* Requirement *
Copy each line of the data beneath in which the word "prev" appears.

________________

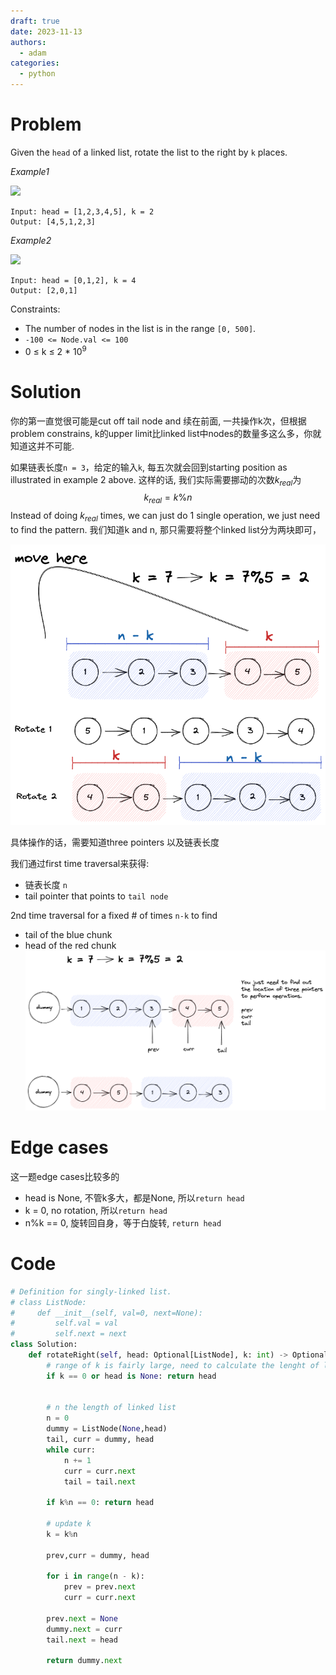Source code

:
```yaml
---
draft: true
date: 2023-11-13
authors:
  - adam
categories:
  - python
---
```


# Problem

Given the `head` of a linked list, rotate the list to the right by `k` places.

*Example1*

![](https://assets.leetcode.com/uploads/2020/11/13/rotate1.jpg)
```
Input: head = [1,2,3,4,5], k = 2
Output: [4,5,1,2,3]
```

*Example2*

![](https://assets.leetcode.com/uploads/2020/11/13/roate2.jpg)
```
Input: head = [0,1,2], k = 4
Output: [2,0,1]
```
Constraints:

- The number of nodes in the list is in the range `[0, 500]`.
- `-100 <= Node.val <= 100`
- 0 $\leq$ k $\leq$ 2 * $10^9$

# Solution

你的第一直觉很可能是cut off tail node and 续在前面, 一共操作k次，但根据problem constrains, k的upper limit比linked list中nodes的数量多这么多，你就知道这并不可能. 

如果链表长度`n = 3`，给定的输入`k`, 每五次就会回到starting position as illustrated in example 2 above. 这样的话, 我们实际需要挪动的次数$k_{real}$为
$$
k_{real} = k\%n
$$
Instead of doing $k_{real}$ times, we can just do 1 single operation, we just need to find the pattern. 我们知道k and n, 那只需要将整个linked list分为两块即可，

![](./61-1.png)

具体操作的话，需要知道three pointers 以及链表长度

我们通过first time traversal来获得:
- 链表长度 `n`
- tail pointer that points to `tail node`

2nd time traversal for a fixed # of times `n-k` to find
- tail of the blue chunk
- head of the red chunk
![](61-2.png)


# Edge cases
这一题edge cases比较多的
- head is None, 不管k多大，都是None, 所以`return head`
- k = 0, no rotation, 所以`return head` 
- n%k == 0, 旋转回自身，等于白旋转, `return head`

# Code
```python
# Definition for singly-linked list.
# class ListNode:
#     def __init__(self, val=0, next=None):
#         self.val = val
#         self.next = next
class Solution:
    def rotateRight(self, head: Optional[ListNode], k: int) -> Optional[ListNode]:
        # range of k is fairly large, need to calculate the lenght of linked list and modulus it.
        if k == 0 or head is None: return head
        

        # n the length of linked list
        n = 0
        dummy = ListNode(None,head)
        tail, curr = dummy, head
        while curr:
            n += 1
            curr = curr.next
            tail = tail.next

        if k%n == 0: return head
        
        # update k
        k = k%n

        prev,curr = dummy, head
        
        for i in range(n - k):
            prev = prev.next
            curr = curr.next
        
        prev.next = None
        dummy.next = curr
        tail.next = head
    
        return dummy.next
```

________________

* Task answer *
        prev,curr = dummy, head
            prev = prev.next
        prev.next = None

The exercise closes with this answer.